*** Opening of Source data ***

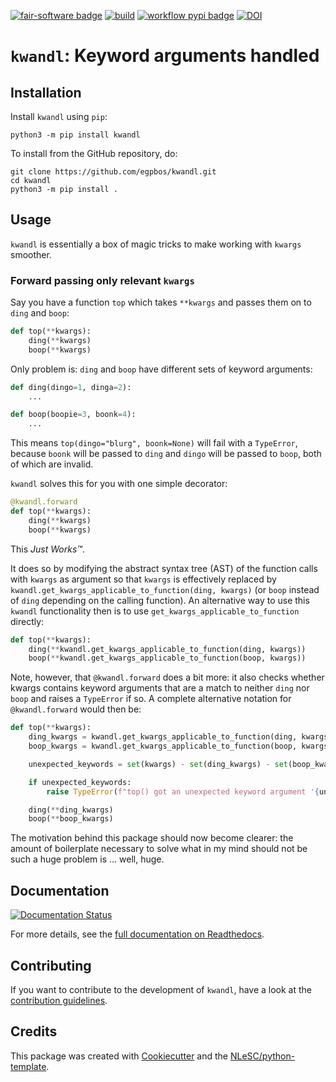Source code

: 
<!--
To add:

[![RSD](https://img.shields.io/badge/rsd-kwandl-00a3e3.svg)](https://www.research-software.nl/software/kwandl) 

[![workflow cii badge](https://bestpractices.coreinfrastructure.org/projects/<replace-with-created-project-identifier>/badge)](https://bestpractices.coreinfrastructure.org/projects/<replace-with-created-project-identifier>)

-->
[![fair-software badge](https://img.shields.io/badge/fair--software.eu-%E2%97%8F%20%20%E2%97%8F%20%20%E2%97%8F%20%20%E2%97%8F%20%20%E2%97%8B-yellow)](https://fair-software.eu)
[![build](https://github.com/egpbos/kwandl/actions/workflows/build.yml/badge.svg)](https://github.com/egpbos/kwandl/actions/workflows/build.yml)
[![workflow pypi badge](https://img.shields.io/pypi/v/kwandl.svg?colorB=blue)](https://pypi.python.org/project/kwandl/)
[![DOI](https://zenodo.org/badge/DOI/10.5281/zenodo.6371612.svg)](https://doi.org/10.5281/zenodo.6371612)


# `kwandl`: Keyword arguments handled
## Installation

Install `kwandl` using `pip`:

```console
python3 -m pip install kwandl
```

To install from the GitHub repository, do:

```console
git clone https://github.com/egpbos/kwandl.git
cd kwandl
python3 -m pip install .
```

## Usage

`kwandl` is essentially a box of magic tricks to make working with `kwargs` smoother.

### Forward passing only relevant `kwargs`
Say you have a function `top` which takes `**kwargs` and passes them on to `ding` and `boop`:
```python
def top(**kwargs):
    ding(**kwargs)
    boop(**kwargs)
```
Only problem is: `ding` and `boop` have different sets of keyword arguments:
```python
def ding(dingo=1, dinga=2):
    ...

def boop(boopie=3, boonk=4):
    ...
```
This means `top(dingo="blurg", boonk=None)` will fail with a `TypeError`, because `boonk` will be passed to `ding` and `dingo` will be passed to `boop`, both of which are invalid.

`kwandl` solves this for you with one simple decorator:
```python
@kwandl.forward
def top(**kwargs):
    ding(**kwargs)
    boop(**kwargs)
```
This _Just Works™_.

It does so by modifying the abstract syntax tree (AST) of the function calls with `kwargs` as argument so that `kwargs` is effectively replaced by `kwandl.get_kwargs_applicable_to_function(ding, kwargs)` (or `boop` instead of `ding` depending on the calling function).
An alternative way to use this `kwandl` functionality then is to use `get_kwargs_applicable_to_function` directly:

```python
def top(**kwargs):
    ding(**kwandl.get_kwargs_applicable_to_function(ding, kwargs))
    boop(**kwandl.get_kwargs_applicable_to_function(boop, kwargs))
```

Note, however, that `@kwandl.forward` does a bit more: it also checks whether kwargs contains keyword arguments that are a match to neither `ding` nor `boop` and raises a `TypeError` if so.
A complete alternative notation for `@kwandl.forward` would then be:

```python
def top(**kwargs):
    ding_kwargs = kwandl.get_kwargs_applicable_to_function(ding, kwargs)
    boop_kwargs = kwandl.get_kwargs_applicable_to_function(boop, kwargs)

    unexpected_keywords = set(kwargs) - set(ding_kwargs) - set(boop_kwargs)

    if unexpected_keywords:
        raise TypeError(f"top() got an unexpected keyword argument '{unexpected_keywords.pop()}'")

    ding(**ding_kwargs)
    boop(**boop_kwargs)
```
The motivation behind this package should now become clearer: the amount of boilerplate necessary to solve what in my mind should not be such a huge problem is ... well, huge.

## Documentation
[![Documentation Status](https://readthedocs.org/projects/kwandl/badge/?version=latest)](https://kwandl.readthedocs.io/en/latest/?badge=latest)

For more details, see the [full documentation on Readthedocs](https://kwandl.readthedocs.io/en/latest#Contents).
## Contributing

If you want to contribute to the development of `kwandl`,
have a look at the [contribution guidelines](https://kwandl.readthedocs.io/en/latest/CONTRIBUTING.html).

## Credits

This package was created with [Cookiecutter](https://github.com/audreyr/cookiecutter) and the [NLeSC/python-template](https://github.com/NLeSC/python-template).
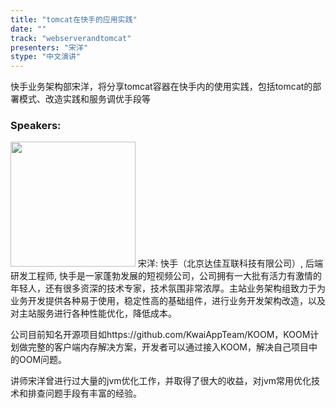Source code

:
 ```yaml
---
title: "tomcat在快手的应用实践"
date: "" 
track: "webserverandtomcat"
presenters: "宋洋"
stype: "中文演讲"
---
```

快手业务架构部宋洋，将分享tomcat容器在快手内的使用实践，包括tomcat的部署模式、改造实践和服务调优手段等
 ### Speakers: 
 <img src="images/speaker/1192.png" width="200" />
 宋洋: 快手（北京达佳互联科技有限公司）, 后端研发工程师, 快手是一家蓬勃发展的短视频公司，公司拥有一大批有活力有激情的年轻人，还有很多资深的技术专家，技术氛围非常浓厚。主站业务架构组致力于为业务开发提供各种易于使用，稳定性高的基础组件，进行业务开发架构改造，以及对主站服务进行各种性能优化，降低成本。

公司目前知名开源项目如https://github.com/KwaiAppTeam/KOOM，KOOM计划做完整的客户端内存解决方案，开发者可以通过接入KOOM，解决自己项目中的OOM问题。

讲师宋洋曾进行过大量的jvm优化工作，并取得了很大的收益，对jvm常用优化技术和排查问题手段有丰富的经验。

*** Close of Source data ***

### The problem:
What this calls for is a word-for-word copy of the listing above, pictures excluded.

### Your solution:
Source code

: 
<!--
To add:

[![RSD](https://img.shields.io/badge/rsd-kwandl-00a3e3.svg)](https://www.research-software.nl/software/kwandl) 

[![workflow cii badge](https://bestpractices.coreinfrastructure.org/projects/<replace-with-created-project-identifier>/badge)](https://bestpractices.coreinfrastructure.org/projects/<replace-with-created-project-identifier>)

-->
[![fair-software badge](https://img.shields.io/badge/fair--software.eu-%E2%97%8F%20%20%E2%97%8F%20%20%E2%97%8F%20%20%E2%97%8F%20%20%E2%97%8B-yellow)](https://fair-software.eu)
[![build](https://github.com/egpbos/kwandl/actions/workflows/build.yml/badge.svg)](https://github.com/egpbos/kwandl/actions/workflows/build.yml)
[![workflow pypi badge](https://img.shields.io/pypi/v/kwandl.svg?colorB=blue)](https://pypi.python.org/project/kwandl/)
[![DOI](https://zenodo.org/badge/DOI/10.5281/zenodo.6371612.svg)](https://doi.org/10.5281/zenodo.6371612)


# `kwandl`: Keyword arguments handled
## Installation

Install `kwandl` using `pip`:

```console
python3 -m pip install kwandl
```

To install from the GitHub repository, do:

```console
git clone https://github.com/egpbos/kwandl.git
cd kwandl
python3 -m pip install .
```

## Usage

`kwandl` is essentially a box of magic tricks to make working with `kwargs` smoother.

### Forward passing only relevant `kwargs`
Say you have a function `top` which takes `**kwargs` and passes them on to `ding` and `boop`:
```python
def top(**kwargs):
    ding(**kwargs)
    boop(**kwargs)
```
Only problem is: `ding` and `boop` have different sets of keyword arguments:
```python
def ding(dingo=1, dinga=2):
    ...

def boop(boopie=3, boonk=4):
    ...
```
This means `top(dingo="blurg", boonk=None)` will fail with a `TypeError`, because `boonk` will be passed to `ding` and `dingo` will be passed to `boop`, both of which are invalid.

`kwandl` solves this for you with one simple decorator:
```python
@kwandl.forward
def top(**kwargs):
    ding(**kwargs)
    boop(**kwargs)
```
This _Just Works™_.

It does so by modifying the abstract syntax tree (AST) of the function calls with `kwargs` as argument so that `kwargs` is effectively replaced by `kwandl.get_kwargs_applicable_to_function(ding, kwargs)` (or `boop` instead of `ding` depending on the calling function).
An alternative way to use this `kwandl` functionality then is to use `get_kwargs_applicable_to_function` directly:

```python
def top(**kwargs):
    ding(**kwandl.get_kwargs_applicable_to_function(ding, kwargs))
    boop(**kwandl.get_kwargs_applicable_to_function(boop, kwargs))
```

Note, however, that `@kwandl.forward` does a bit more: it also checks whether kwargs contains keyword arguments that are a match to neither `ding` nor `boop` and raises a `TypeError` if so.
A complete alternative notation for `@kwandl.forward` would then be:

```python
def top(**kwargs):
    ding_kwargs = kwandl.get_kwargs_applicable_to_function(ding, kwargs)
    boop_kwargs = kwandl.get_kwargs_applicable_to_function(boop, kwargs)

    unexpected_keywords = set(kwargs) - set(ding_kwargs) - set(boop_kwargs)

    if unexpected_keywords:
        raise TypeError(f"top() got an unexpected keyword argument '{unexpected_keywords.pop()}'")

    ding(**ding_kwargs)
    boop(**boop_kwargs)
```
The motivation behind this package should now become clearer: the amount of boilerplate necessary to solve what in my mind should not be such a huge problem is ... well, huge.

## Documentation
[![Documentation Status](https://readthedocs.org/projects/kwandl/badge/?version=latest)](https://kwandl.readthedocs.io/en/latest/?badge=latest)

For more details, see the [full documentation on Readthedocs](https://kwandl.readthedocs.io/en/latest#Contents).
## Contributing

If you want to contribute to the development of `kwandl`,
have a look at the [contribution guidelines](https://kwandl.readthedocs.io/en/latest/CONTRIBUTING.html).

## Credits

This package was created with [Cookiecutter](https://github.com/audreyr/cookiecutter) and the [NLeSC/python-template](https://github.com/NLeSC/python-template).
Source code

:
 ```yaml
---
title: "tomcat在快手的应用实践"
date: "" 
track: "webserverandtomcat"
presenters: "宋洋"
stype: "中文演讲"
---
```

快手业务架构部宋洋，将分享tomcat容器在快手内的使用实践，包括tomcat的部署模式、改造实践和服务调优手段等
 ### Speakers: 
 <img src="images/speaker/1192.png" width="200" />
 宋洋: 快手（北京达佳互联科技有限公司）, 后端研发工程师, 快手是一家蓬勃发展的短视频公司，公司拥有一大批有活力有激情的年轻人，还有很多资深的技术专家，技术氛围非常浓厚。主站业务架构组致力于为业务开发提供各种易于使用，稳定性高的基础组件，进行业务开发架构改造，以及对主站服务进行各种性能优化，降低成本。

公司目前知名开源项目如https://github.com/KwaiAppTeam/KOOM，KOOM计划做完整的客户端内存解决方案，开发者可以通过接入KOOM，解决自己项目中的OOM问题。

讲师宋洋曾进行过大量的jvm优化工作，并取得了很大的收益，对jvm常用优化技术和排查问题手段有丰富的经验。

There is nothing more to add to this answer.